À l’automne de 1808, « M. Charles » est chargé de la protection et de la sécurité des empereurs Napoléon et Alexandre Ier, des rois et princes de la Confédération germanique réunis à Erfurt, avec « le faste inouï » d’un « camp du drap d’or » (17 septembre – 14 octobre 1808) (voir le tableau de Nicolas Gosse, Napoléon reçoit à Erfurt, le 28 septembre 1808, le baron Vincent, ambassadeur d’Autriche, huile sur toile, 66 x 154 cm, musée national du château de Versailles : Histoire de Napoléon par la peinture, p. 201). Napoléon avait dit à Talma : « Je vous ferai jouer devant un parterre de rois ».
À l’arrivée des empereurs, les tambours battaient trois fois, pour les rois un seul roulement. Par erreur, pour l’arrivée du roi de Wurtemberg, un triple battement est lancé.
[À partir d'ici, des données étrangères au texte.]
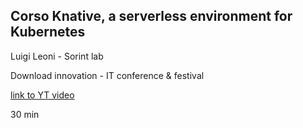 ## Corso Knative, a serverless environment for Kubernetes

Luigi Leoni - Sorint lab

Download innovation - IT conference & festival

[link to YT video](https://www.youtube.com/watch?v=I722UY2Yo_s)

30 min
L’officier qui commandait intervint :
« Taisez-vous, ce n’est qu’un roi » (Dominique de Villepin, La chute ou l’Empire de la solitude, 1807-1814, Perrin, 2008, p. 68).
Le 10 avril 1809, les Autrichiens franchissent l’Inn. Napoléon en avait été prévenu par le télégraphe optique, qui n’aurait mis que cinq minutes et cinquantedeux secondes pour annoncer l’entrée en guerre de l’Autriche. Dès le 13 avril, l’Empereur quittait Paris et le 17 avril, il était sur les lieux.
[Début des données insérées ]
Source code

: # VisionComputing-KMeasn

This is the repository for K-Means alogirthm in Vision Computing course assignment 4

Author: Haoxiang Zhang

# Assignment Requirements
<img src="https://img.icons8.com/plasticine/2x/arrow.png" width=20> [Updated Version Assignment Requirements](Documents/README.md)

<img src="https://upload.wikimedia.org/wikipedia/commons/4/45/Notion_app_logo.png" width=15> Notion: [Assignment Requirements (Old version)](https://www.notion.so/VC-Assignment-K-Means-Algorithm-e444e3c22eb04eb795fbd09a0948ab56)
Le 21 avril 1809, le pont de Landshut est pris d’assaut (avec Mouton et le 17e de ligne, Savary et le 13e de ligne et Schulmeister, en entraîneur d’hommes, à la pointe de l’attaque ; s’il n’avait pas été un espion, il aurait eu la croix) et, après un bombardement, la ville de Vienne est occupée les 12 et 13 mai 1809. Comme en 1805, le général Andréossy est nommé gouverneur de la ville et le 17 mai
Schulmeister redevient commissaire général de la police ou commissaire central (les deux titres furent utilisés), chargé des mêmes problèmes qu’en 1805.
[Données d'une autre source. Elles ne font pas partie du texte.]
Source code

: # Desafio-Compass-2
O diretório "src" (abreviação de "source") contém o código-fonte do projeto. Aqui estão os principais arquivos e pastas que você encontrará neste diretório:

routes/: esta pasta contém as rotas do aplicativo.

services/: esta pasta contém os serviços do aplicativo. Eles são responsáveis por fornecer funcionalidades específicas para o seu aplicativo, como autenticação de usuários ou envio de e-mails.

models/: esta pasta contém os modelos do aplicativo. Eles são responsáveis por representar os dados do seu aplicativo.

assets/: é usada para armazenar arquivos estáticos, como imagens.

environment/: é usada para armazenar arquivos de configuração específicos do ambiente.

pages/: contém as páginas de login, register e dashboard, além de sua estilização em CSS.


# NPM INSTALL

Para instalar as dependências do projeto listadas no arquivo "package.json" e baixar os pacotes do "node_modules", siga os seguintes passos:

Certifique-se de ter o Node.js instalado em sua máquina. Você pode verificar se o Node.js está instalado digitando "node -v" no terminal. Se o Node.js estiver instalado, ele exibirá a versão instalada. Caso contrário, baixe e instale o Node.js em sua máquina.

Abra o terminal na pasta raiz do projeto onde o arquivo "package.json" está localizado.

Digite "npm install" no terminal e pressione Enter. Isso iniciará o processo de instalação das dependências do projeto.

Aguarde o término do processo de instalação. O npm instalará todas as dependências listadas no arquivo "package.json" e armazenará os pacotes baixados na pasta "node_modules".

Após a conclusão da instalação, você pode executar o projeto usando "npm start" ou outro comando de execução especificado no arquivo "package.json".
Le 12 octobre 1809, lors d’une parade des troupes françaises, le fils d’un pasteur d’Erfurt, Friedrich Staps, âgé de 17 ans, est arrêté par Rapp, à Schönbrunn, porteur d’un couteau. Il avoue être venu pour assassiner l’Empereur. Napoléon demande à le voir et lui promet la vie sauve s’il sollicite son pardon. Le jeune homme refuse et s’écrie le 16 octobre, devant le peloton d’exécution : « Vive la liberté !
Vive l’Allemagne ! » Il avait été interrogé par M. Charles, qui avait tenté de lui sauver la vie. Napoléon lui avait demandé : « Pourquoi moi et pas l’empereur François ? » Staps lui répond : « Lui mort, un autre lui succèderait au lieu qu’après vous, les Français disparaîtraient aussitôt de toute l’Allemagne ».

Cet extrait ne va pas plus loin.